I came home and Googled purslane recipes. Most were for salads, though some suggested stir frying it into eggs. However, cooking had the possibility of bringing out a dreaded okra-like slime, so I opted for a raw preparation. If you can get your hands on this ubiquitous weed, I highly recommend it. It's much more interesting than lettuce, with a satisfying crunch and a delicious flavor.  

serves four

1 bunch purslane, rinsed and roughly chopped (rough stems removed)
1 avocado, diced
1 plum tomato, diced

1 lemon, zested and juiced
1 clove garlic, minced
1 teaspoon parsley, minced
generous pinch sugar
1 tablespoon red wine vinegar
3 tablespoons extra virgin olive oil
sea salt and freshly ground black pepper

Toss the vegetables together in a large salad bowl. Whisk together the vinaigrette and season to taste with sea salt and freshly-ground black pepper. Pour over the salad. You can wait to serve this for up to half an hour if you wish; it doesn't wilt as quickly as does lettuce or spinach.



Friday, October 19, 2012

Cilantro, Lime and Quinoa Salad


Since I learned that cilantro is the most widely used herb in the world, about ten years ago, I have wanted to write a cookbook devoted to it. I'm sure it has nothing to do with my unabashed addiction to lime, cilantro's constant companion.
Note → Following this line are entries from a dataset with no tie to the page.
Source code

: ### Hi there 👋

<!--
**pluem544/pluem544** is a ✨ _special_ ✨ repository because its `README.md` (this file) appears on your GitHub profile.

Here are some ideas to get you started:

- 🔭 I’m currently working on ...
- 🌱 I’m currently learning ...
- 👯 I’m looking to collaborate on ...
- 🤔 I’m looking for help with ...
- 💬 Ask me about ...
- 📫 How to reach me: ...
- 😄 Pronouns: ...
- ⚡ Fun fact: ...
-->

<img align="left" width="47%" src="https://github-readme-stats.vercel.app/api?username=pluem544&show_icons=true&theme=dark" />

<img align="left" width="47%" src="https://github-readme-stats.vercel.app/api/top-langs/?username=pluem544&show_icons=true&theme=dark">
If I were to write such a book, this salad would kick it off. It's bursting with flavor and perfect as a side dish or a hearty, vegan entree. Plus -- and this is a feat of nature -- my kids love it, especially the baby. Thank you to my friend Christi who inspired this recipe.

serves four

1 cup quinoa, rinsed and drained
1 1/4 cup vegetable broth

1 pint grape tomatoes, halved
1/2 bunch cilantro, roughly chopped
2 avocados, diced
3 scallions, sliced on a bias
1 15-ounce can of black beans, rinsed and drained

2 limes, zested and juiced
1/4 cup canola oil
1/4 teaspoon sea salt
1 teaspoon Serrano pepper, minced
1 garlic clove, minced
pinch granulated sugar

Bring the quinoa and vegetable broth to a simmer in a medium sauce pan, reduce heat to low, cover and cook until done.

Meanwhile, prepare the tomatoes, cilantro, avocados and scallions.


Whisk together the dressing ingredients in a small jar. Take a small portion of the cilantro and chop very finely and add to the dressing.

When the quinoa is cooked, fluff with a fork and add half of the dressing. Add the remaining ingredients and dressing to the pan and stir to combine. You really don't want to overwork this or it will become all mashed together, especially the avocado.

Allow the salad to sit in the refrigerator for at least half an hour, longer if you desire a cold salad.